- Location: Paschim Medinipur district, Jhargram district and Bankura district, West Bengal
- Coordinates: 22°43′N 86°36′E﻿ / ﻿22.72°N 86.60°E
- Area: 414.06 km^{2} (159.87 sq mi)
- Established: 2002

= Mayurjharna Elephant Reserve =

 Mayurjharna Elephant Reserve (henceforth MER) is an elephant reserve in Eastern India. The reserve is located over parts of Paschim Medinipur district, Jhargram district and Bankura district of West Bengal, India. The area of the elephant reserve is 414.06 km2 and adjoining 1436 km2 area is also declared as 'Zone of Influence'. The elephant population in MER increased from 47 in 1987 to 118 in 2010. The reserve is declared on 24 October 2002 by the Government of West Bengal.

The area consists of Kankrajhore, Mayurjharna, Banspahari and Bhulabheda Forest Blocks of West Midnapore Division (131.50 sqkm) and Popo, Barudi, Quilapal (P) etc.
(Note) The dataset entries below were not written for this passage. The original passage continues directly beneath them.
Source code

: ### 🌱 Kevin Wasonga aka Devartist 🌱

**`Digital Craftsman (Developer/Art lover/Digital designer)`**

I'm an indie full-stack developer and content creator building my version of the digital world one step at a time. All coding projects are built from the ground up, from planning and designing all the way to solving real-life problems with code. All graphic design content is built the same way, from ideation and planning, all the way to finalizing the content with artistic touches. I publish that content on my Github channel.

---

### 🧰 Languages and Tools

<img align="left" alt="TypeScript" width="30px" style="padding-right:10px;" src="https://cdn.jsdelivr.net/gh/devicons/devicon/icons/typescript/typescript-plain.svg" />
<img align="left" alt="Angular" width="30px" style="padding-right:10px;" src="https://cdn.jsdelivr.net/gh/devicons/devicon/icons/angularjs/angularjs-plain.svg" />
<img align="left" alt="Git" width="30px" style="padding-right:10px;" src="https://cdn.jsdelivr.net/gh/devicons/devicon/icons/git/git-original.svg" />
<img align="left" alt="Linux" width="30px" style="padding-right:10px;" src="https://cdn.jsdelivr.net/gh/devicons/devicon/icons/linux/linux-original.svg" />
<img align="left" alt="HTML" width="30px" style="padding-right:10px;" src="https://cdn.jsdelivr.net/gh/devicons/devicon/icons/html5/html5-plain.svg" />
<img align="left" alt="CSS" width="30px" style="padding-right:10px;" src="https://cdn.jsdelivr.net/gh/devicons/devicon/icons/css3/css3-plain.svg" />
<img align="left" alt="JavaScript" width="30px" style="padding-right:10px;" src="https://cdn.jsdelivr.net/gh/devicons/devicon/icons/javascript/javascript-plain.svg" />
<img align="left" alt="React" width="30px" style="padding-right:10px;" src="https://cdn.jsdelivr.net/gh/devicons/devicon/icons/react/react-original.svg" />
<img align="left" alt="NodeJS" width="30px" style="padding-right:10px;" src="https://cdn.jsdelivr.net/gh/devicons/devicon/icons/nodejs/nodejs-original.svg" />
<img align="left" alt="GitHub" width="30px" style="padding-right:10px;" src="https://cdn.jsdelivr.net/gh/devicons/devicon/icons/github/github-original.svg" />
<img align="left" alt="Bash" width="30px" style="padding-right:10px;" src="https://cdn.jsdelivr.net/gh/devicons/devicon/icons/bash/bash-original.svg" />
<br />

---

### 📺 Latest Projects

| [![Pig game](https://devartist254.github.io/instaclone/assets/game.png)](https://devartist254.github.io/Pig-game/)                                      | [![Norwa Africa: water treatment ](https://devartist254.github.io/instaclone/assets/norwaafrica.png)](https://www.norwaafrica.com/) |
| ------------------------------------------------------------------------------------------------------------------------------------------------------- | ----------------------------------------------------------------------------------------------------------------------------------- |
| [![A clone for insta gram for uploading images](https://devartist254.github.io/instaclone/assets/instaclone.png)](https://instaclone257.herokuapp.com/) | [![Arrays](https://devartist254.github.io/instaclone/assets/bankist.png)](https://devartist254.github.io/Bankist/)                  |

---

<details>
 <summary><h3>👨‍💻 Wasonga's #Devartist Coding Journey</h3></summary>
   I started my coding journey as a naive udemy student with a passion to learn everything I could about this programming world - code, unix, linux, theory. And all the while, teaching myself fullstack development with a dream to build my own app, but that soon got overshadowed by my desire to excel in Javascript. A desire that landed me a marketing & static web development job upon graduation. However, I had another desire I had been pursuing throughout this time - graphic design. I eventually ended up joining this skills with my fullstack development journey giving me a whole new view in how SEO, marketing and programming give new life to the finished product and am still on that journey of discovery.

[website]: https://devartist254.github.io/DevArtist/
Forest Blocks (88.50 sqkm) of Kangsabati Soil Conservation – II, Searbinda, Udalchua, Jalpukuria and Belpahari Forest Blocks (64.56 sqkm) of West Midnapore Division and Quilapal (P), Nanna, Dhadka and Quchipara Forest Blocks (38 sqkm) of Kangsabati Soil Conservation Division – II and Ranibundh, Motgoda (P), Chendopathar, etc. Forest Blocks (91.50 sqkm) of Bankura (South) Division.